=== Begin Enclosure ===

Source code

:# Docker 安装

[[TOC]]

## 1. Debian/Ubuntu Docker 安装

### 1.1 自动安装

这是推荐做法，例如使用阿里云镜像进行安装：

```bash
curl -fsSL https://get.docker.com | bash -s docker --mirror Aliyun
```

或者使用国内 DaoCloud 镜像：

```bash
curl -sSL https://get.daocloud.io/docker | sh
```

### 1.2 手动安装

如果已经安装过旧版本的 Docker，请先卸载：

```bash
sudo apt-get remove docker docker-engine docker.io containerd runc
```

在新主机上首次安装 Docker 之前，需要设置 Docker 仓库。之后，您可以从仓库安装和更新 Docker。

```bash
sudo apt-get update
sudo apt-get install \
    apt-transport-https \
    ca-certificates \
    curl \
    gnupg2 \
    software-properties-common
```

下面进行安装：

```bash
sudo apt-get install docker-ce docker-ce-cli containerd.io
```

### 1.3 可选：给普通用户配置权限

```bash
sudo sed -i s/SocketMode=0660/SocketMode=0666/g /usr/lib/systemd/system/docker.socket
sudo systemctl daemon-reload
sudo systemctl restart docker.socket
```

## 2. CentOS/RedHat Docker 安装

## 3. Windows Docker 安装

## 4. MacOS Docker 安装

=== End Enclosure ===

- [Work to be completed]
Copy each line holding "sudo" from the material above.

- [Task response]
sudo apt-get remove docker docker-engine docker.io containerd runc
sudo apt-get update
sudo apt-get install \
sudo apt-get install docker-ce docker-ce-cli containerd.io
sudo sed -i s/SocketMode=0660/SocketMode=0666/g /usr/lib/systemd/system/docker.socket
sudo systemctl daemon-reload
sudo systemctl restart docker.socket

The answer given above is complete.